Remember that Canon 603 defines a full-time eremitical LIFE which is lived for the praise of God and the salvation of the world. It it is therefore a gift to and from God to his world only insofar as it is lived with integrity and fidelity. The canon spells out the essential or foundational elements of the life. They are not negotiable, not suggestions regarding things which should be included to this degree or that. They are the defining elements of the whole of one's existence, meaning that when one hears a person is a diocesan hermit they should see a life characterized by these foundational elements, namely, the silence of solitude, assiduous prayer and penance, stricter separation from the world, the evangelical counsels, and one's OWN Rule of life lived under the supervision of one's Bishop and those he delegates to assist in this.

Most dioceses recognize that Canon 603, flexible though it is, is not infinitely so. Certain practices empty the canon of meaning including those I mentioned above (part time "eremitical life", married "eremitical" life) and the need to work (whether outside or inside the hermitage) on a full-time basis to support oneself. While those who work inside the hermitage (art, writing, spiritual direction, writing icons, etc, etc) may be able to sustain more work than someone working outside the hermitage, the vocation is still a contemplative one lived in the silence of solitude and it seems to me that full time work is simply incompatible with this. For instance, my own schedule allows for several hours each afternoon which can be used for work or errands, the occasional nap, or any combination of these. I can also use about an hour and a half some evenings for clients if that is really necessary, but the simple fact is the normal activities of an eremitical life do not allow for a full-time work schedule: liturgical prayer (Office, Mass, etc), personal prayer (Silent prayer or meditation, etc), Lectio Divina, study, and writing (personal) take up the majority of the day --- and so they should!

To answer your questions more directly, most dioceses I know of do not allow the profession of persons needing to work full-time in order to support themselves. They recognize that the two things are wholly incompatible. Canon 603 is not about people who desire silence or solitude but either cannot or do not live it --- whatever the reasons for this inability or failure. It is about those who actually feel called to AND embrace a LIFE of the silence of solitude. Some dioceses refuse to profess people who must work at all outside the hermitage and wait until this situation has changed. While I think these cases should be reviewed and perhaps very cautiously allowed on a case by case basis, I also think the Bishops involved in them have a better sense of the meaning of Canon 603 than those who profess persons who must work full-time. They also show a genuine concern for the vocation itself, its integrity and meaning, and they seek to preserve that as the gift it is. It is this concern with the vocation itself even if this should mean fewer actual professions which should be taken seriously by every diocese and Bishop.

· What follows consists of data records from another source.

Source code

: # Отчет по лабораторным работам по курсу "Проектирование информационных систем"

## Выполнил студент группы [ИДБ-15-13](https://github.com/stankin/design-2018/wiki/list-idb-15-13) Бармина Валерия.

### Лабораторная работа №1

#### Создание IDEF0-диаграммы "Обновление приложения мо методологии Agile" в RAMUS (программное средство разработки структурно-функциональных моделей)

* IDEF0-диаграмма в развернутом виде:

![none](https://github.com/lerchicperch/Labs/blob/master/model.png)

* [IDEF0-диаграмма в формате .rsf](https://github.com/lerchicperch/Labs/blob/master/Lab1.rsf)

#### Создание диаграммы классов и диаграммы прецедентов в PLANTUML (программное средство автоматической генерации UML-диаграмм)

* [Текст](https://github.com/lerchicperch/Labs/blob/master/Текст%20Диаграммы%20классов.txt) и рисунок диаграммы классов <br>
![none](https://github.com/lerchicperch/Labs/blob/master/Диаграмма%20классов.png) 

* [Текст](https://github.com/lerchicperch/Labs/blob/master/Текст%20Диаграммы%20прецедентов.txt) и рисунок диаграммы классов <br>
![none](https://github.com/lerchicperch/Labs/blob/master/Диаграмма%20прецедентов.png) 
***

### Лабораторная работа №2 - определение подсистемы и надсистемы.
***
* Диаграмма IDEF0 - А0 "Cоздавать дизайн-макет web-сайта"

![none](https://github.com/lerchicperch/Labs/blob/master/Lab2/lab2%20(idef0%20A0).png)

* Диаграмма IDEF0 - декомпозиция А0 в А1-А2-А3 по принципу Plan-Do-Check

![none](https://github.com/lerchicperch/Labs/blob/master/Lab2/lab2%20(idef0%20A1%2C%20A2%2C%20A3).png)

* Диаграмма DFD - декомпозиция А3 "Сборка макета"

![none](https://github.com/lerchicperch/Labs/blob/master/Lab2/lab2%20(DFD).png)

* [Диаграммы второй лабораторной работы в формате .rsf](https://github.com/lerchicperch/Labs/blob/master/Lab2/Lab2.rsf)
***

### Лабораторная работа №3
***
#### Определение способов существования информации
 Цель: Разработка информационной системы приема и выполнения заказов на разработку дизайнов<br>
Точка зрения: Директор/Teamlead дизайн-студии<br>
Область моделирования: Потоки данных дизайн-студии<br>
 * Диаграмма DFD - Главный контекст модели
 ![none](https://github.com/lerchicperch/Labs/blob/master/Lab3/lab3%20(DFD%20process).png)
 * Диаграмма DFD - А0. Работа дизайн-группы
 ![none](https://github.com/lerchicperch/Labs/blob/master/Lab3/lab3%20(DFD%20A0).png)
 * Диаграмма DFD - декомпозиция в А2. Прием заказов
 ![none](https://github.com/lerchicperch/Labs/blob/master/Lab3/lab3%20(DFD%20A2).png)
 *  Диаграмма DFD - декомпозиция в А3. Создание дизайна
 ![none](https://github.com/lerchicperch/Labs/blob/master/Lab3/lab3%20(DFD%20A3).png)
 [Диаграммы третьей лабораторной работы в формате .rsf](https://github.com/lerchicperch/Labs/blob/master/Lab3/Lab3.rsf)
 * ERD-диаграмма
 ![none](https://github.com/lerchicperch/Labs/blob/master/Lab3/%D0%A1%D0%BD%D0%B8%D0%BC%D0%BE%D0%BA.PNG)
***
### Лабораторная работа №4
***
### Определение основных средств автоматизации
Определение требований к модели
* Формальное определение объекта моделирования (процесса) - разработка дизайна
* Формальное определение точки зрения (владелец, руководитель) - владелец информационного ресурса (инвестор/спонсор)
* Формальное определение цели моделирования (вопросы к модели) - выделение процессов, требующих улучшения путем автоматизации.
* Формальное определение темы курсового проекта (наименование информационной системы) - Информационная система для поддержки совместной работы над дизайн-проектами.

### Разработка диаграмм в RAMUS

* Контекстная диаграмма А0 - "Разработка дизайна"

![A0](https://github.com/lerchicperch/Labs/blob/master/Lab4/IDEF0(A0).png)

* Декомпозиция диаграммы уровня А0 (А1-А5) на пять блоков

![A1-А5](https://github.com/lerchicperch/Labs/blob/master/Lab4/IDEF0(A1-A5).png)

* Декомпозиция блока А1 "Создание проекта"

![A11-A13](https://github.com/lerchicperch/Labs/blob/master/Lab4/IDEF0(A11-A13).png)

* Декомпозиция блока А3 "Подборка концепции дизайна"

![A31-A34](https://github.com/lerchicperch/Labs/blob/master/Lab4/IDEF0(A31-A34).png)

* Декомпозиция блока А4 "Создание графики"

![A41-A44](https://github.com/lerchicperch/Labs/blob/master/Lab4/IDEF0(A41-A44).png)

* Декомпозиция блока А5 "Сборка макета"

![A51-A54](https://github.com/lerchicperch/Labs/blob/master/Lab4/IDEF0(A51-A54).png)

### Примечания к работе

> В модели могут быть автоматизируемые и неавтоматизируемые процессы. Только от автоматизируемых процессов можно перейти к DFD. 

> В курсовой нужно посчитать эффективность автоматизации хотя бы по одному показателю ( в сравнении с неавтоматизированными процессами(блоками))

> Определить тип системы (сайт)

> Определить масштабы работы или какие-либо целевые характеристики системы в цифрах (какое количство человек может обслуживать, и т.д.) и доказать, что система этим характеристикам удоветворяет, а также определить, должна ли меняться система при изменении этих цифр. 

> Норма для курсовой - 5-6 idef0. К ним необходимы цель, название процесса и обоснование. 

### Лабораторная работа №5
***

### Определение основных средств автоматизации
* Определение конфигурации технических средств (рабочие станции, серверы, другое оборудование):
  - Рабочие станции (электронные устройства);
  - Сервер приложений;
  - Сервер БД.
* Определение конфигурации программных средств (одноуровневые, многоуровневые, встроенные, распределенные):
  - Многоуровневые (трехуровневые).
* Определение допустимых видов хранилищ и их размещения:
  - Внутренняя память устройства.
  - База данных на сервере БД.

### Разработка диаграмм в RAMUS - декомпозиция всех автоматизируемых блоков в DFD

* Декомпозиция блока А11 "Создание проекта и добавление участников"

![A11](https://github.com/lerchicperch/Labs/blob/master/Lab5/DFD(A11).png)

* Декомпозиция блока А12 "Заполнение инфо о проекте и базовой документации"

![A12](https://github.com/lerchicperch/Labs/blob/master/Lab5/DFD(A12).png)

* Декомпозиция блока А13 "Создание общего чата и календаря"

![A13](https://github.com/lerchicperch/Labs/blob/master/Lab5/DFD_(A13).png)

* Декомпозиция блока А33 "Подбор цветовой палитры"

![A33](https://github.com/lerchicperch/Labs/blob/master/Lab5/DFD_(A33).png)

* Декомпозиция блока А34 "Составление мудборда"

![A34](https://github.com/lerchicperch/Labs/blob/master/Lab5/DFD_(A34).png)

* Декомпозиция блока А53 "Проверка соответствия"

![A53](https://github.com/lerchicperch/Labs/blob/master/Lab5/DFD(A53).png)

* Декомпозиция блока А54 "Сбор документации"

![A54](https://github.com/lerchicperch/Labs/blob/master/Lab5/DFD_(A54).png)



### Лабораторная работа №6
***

There are reasons the solitary eremitical vocation is rare and the fact that most people need to work full time to live is simply one of them. I sincerely believe we really do need to accept the fact that eremitical life is a full-time enterprise and that those persons who must work full-time to support themselves simply are not called to it -- at least not at this point in time in their lives. Again, this is my opinion and not all diocesan hermits agree. However, I think if we take seriously the gift which the eremitical life is to the Church and world, a gift or charism which is specifically defined, I would argue, in terms of the silence of solitude, then it makes it much easier to see why full-time work (and especially that undertaken outside the hermitage) is simply incompatible with Canon 603 life and profession.